A questão da fome em tempos de pandemia
Enviada em 03/10/2021
O artigo 6° da Constituição de 1988 assegura o direito à moradia à população, além da assistência aos que encontram-se em situação de desamparo; contudo, a teoria contrasta-se com a realidade, uma vez que a população em situação de rua no Brasil permanece em estado de vulnerabilidade. Ademais, o preconceito referente à distinção das camadas sociais exemplifica a segregação gerada nas cidades e o tratamento perante os moradores de rua.

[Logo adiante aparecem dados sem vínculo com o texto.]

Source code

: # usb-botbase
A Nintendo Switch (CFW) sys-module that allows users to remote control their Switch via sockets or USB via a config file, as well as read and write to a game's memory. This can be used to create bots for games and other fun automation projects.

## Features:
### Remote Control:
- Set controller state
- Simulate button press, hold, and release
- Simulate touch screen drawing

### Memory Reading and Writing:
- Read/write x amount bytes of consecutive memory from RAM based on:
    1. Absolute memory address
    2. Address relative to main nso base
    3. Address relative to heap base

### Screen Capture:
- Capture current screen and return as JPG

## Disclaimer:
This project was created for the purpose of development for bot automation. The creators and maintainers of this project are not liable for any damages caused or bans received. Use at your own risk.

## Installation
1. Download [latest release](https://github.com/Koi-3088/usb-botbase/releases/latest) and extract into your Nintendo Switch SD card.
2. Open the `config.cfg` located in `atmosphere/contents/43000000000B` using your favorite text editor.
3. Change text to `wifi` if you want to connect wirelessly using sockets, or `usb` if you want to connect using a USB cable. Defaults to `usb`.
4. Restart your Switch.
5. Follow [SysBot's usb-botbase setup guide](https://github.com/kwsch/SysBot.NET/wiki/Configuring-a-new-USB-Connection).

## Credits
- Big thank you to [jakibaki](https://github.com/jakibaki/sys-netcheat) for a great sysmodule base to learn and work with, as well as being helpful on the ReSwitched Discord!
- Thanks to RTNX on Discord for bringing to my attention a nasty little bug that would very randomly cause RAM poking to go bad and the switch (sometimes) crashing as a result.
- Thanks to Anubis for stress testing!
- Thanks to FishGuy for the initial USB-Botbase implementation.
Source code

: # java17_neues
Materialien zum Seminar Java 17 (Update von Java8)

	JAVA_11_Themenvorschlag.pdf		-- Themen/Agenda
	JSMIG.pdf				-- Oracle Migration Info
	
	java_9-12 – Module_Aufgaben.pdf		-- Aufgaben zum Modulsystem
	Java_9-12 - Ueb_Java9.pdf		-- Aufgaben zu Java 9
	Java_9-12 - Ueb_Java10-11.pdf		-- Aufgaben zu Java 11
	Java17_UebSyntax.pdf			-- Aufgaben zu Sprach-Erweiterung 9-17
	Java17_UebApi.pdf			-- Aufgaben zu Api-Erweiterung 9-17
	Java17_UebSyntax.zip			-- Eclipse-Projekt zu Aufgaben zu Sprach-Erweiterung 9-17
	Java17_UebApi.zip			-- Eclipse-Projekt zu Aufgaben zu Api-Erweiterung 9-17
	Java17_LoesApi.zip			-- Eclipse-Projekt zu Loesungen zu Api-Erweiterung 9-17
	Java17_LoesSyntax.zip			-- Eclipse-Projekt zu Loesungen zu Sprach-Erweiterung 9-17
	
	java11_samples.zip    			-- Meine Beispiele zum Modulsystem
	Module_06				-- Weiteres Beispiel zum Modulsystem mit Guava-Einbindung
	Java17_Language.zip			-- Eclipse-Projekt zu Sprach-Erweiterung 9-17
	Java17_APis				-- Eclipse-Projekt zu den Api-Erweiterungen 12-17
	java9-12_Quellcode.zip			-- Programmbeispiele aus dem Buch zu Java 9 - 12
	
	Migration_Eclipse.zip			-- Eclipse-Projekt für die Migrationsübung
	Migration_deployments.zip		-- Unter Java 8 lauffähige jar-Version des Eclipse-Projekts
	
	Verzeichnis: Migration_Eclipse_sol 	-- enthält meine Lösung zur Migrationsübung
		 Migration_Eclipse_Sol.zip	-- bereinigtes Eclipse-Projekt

No livro “O Cidadão de Papel”, o jornalista Gilberto Dimenstein exemplifica o cotidiano brasileiro, o qual muitas vezes as pessoas têm os direitos garantidos nas leis, porém permanecem apenas no plano teórico e não vão para o real. Tendo isso em vista, é possível observar esses “direitos de papel” na medida em que garantias inalienáveis, como a segurança alimentar, não são concedidas à significativa parcela da população, que se torna dependente da benevolência de outros.
Nesse aspecto, é lícito verificar que o contato com aqueles que moram nas ruas nem sempre desperta compaixão. Pelo contrário, os indivíduos sem-abrigo sofrem com a violência mesmo sem terem algo a oferecer. Dessa maneira, é válido referenciar o filósofo francês Gérard Lebrun, que, através da teoria da “Soma Zero”, apresenta a organização da sociedade: para que alguns tenham posse do poder, é preciso que outros sejam desprovidos do mesmo. Sendo assim, os desamparados não possuem visibilidade ou quem os represente – tornando-se invisíveis.
Logo, é mister que o Ministério da Cidadania promova ações de auxílio à esses habitantes, por meio da maior destinação de investimentos e destaque à organizações como a “SP invisível”, que reúne voluntários e mobiliza os indivíduos à reflexões e apoio acerca desses grupos. Dessa forma, será possível que os “direitos de papel” tornem-se efetivos, para que, assim, a distinção das camadas sociais seja atenuada.